FAITS – PROCÉDURE – PRÉTENTIONS DES PARTIES
M. [K] [S] a été embauché à compter du 10 avril 2012 par la SAS [F] [N] Technologies, spécialisée dans la fabrication d’uniformes, de tenues de combat et d’équipements de sécurité, en qualité de directeur du développement commercial suivant contrat de travail à durée indéterminée régi par la convention collective nationale de l’industrie de l’habillement.
Son contrat de travail comportait une clause de non concurrence ainsi libellée : ‘En cas de rupture du présent contrat pour quelque cause et à quelque époque que ce soit, M. [K] [S] s’interdira :
– d’entrer au service d’une société concurrente à la société [F] [N] Technologies,
– de s’intéresser à quelque titre que ce soit, directement ou indirectement, à toute activité pouvant concurrencer l’activité de la société [F] [N] Technologies.
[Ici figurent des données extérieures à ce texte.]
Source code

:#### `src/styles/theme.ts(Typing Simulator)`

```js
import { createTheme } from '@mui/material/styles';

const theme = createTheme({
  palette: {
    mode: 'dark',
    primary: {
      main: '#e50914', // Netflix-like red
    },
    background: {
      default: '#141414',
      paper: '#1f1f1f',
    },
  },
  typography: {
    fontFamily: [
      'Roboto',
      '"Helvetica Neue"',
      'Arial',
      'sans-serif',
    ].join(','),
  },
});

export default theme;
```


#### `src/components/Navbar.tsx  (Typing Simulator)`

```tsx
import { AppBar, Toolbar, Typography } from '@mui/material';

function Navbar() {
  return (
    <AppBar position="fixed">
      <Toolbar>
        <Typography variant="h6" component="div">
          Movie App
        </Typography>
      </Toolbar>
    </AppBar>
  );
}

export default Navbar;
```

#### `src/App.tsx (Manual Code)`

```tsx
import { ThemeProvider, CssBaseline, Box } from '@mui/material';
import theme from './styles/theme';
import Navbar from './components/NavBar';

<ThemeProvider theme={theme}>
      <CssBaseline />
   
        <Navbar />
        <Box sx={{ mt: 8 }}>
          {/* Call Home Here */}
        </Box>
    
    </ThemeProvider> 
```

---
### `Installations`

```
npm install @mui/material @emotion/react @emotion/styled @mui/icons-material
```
Cette interdiction est limitée à la durée de 1 an à compter de la date de rupture effective du contrat.
En contrepartie de cette obligation de non concurrence, M. [K] [S] percevra une contrepartie pécuniaire équivalente à 25% de la rémunération mensuelle perçue en moyenne au cours des 24 derniers mois.
L’entreprise se réserve le droit de libérer M. [K] [S] de son obligation de non concurrence sans que celle-ci puisse prétendre au paiement d’une quelconque indemnité ou de réduire la durée de cette obligation.
La décision de libérer M. [K] [S] de son obligation de non concurrence devra lui être faite par lettre recommandée avec AR ou par lettre remise en mains propres dans les 3 semaines de la notification de la rupture quel qu’en soit l’auteur.’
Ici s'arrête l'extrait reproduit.